The phrase “good bedside manner” probably is more of an evaluation of communication skills than of clinical ability. I recall a discussion I had several years ago with an elderly man I met at a health fair. We had taken his blood pressure and noted it was significantly above normal. I began to talk to him about hypertension, its causes, the potential complications, and his need for follow-up. He quickly informed me that he was seeing a physician for his blood pressure and that he was taking medicine. However, he had only four pills left and he was saving them. I still am not sure what would be the determinant factor to precipitate his taking those pills. However, I am certain that neither the instructions on the bottle nor the physician’s instruction implied that the pills should be saved and taken at the first signs of heart attack or stroke.

I am sure that part of this gentleman’s dilemma was the cost of drugs and his financial limitations but I am not sure whether my communication skills that day were adequate to convince this elderly man of the importance of compliance. Our success and the success of our patients both depend on the provider’s ability to communicate and the patient’s ability to understand and translate that understanding into action.

A significant part of each physician’s day is spent educating patients. Each patient must understand his or her disease process and management in order to prevent complications and to improve his health and the overall health status of the community. Healthcare providers must be consistent in the messages they give their patients in order to prevent confusion and limit problems with compliance.

As we move toward a more consumer-focused healthcare system in our effort to provide cost-effective, quality medical care, patients will need to take a more active role in healthcare decision-making. To accomplish this, the consumer – the patient – must have health information skills.

This can be as simple as being able to understand the instructions on the prescription drug bottle. If a medicine is prescribed to be taken three times a day, does that mean approximately every eight hours, with a day defined as 24 hours, or does it mean every three to four hours with a day defined as daylight hours?

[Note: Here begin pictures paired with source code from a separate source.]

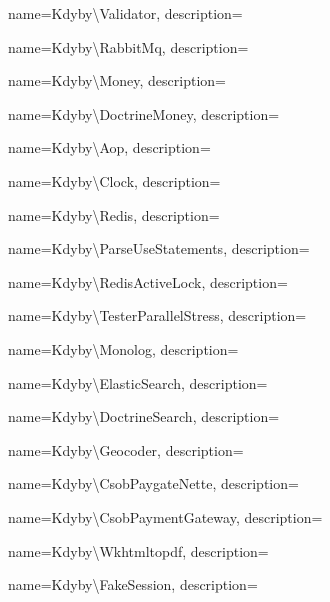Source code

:  {
  name={Kdy\-by\textbackslash{}Va\-li\-da\-tor},
  description={} }

 {
  name={Kdy\-by\textbackslash{}Ra\-bbit\-Mq},
  description={} }

 {
  name={Kdy\-by\textbackslash{}Mo\-ney},
  description={} }

 {
  name={Kdy\-by\textbackslash{}Doc\-tri\-ne\-Mo\-ney},
  description={} }

 {
  name={Kdy\-by\textbackslash{}Aop},
  description={} }

 {
  name={Kdy\-by\textbackslash{}Clo\-ck},
  description={} }

 {
  name={Kdy\-by\textbackslash{}Re\-di\-s},
  description={} }

 {
  name={Kdy\-by\textbackslash{}Par\-se\-Use\-Sta\-te\-men\-ts},
  description={} }

 {
  name={Kdy\-by\textbackslash{}Re\-dis\-Acti\-ve\-Lock},
  description={} }

 {
  name={Kdy\-by\textbackslash{}Tes\-ter\-Pa\-ra\-llel\-St\-ress},
  description={} }

 {
  name={Kdy\-by\textbackslash{}Mo\-no\-log},
  description={} }

 {
  name={Kdy\-by\textbackslash{}Elastic\-Sear\-ch},
  description={} }

 {
  name={Kdy\-by\textbackslash{}Doc\-tri\-ne\-Sear\-ch},
  description={} }

 {
  name={Kdy\-by\textbackslash{}Geo\-co\-der},
  description={} }

 {
  name={Kdy\-by\textbackslash{}Csob\-Pay\-gate\-Nette},
  description={} }

 {
  name={Kdy\-by\textbackslash{}Csob\-Pay\-me\-nt\-Ga\-te\-way},
  description={} }

 {
  name={Kdy\-by\textbackslash{}Wk\-html\-to\-pdf},
  description={} }

 {
  name={Kdy\-by\textbackslash{}Fa\-ke\-Ses\-si\-on},
  description={} }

Patients must be able to understand the healthcare provider’s instructions and the importance of follow-up. It is often frustrating to review changes in a management plan addressing acute exacerbations for a chronic asthma patient only to discover, at the scheduled follow-up two to three weeks later, that he or she has failed to initiate any of the discussed changes – and now questions why there was no improvement in symptoms. Perhaps when our patients do not comply with a medical regimen, we may share some responsibility. Both the difficulty in adhering to a plan and the health expectations must be clearly defined and understood by both parties.

Involving the consumer in healthcare decisions is more crucial as medicine and business move into increasingly complex delivery systems designed to curtail cost and equate provider performance with quality of medical care. The patient’s ability to negotiate this very complex system probably creates a greater healthcare challenge than ensuring that he understands the physician’s instructions and how to take the medicines that the physician prescribes – but it is equally as important.

The patient is no longer selecting merely an insurance plan based on a primary care physician and the listing of specialists available on that plan. He now is afforded the opportunity to review provider performance, evaluate the quality of his work, and compare one physician’s cost for a designated procedure to that of his peers.

Healthcare literacy is more than just the ability to read. It requires that the healthcare consumer have not only the ability to listen, to analyze, and to make decisions, but also the ability to utilize and apply these skills to maximize his or her own health.

Communicating effectively with the patient at each encounter is essential for us as physicians. However, to really affect the negative impact of poor or limited health literacy, we must require that health knowledge be among the skill sets taught to our children beginning in kindergarten. Health education and health promotion must become a real part of our daily lives and of the lives of those in our communities.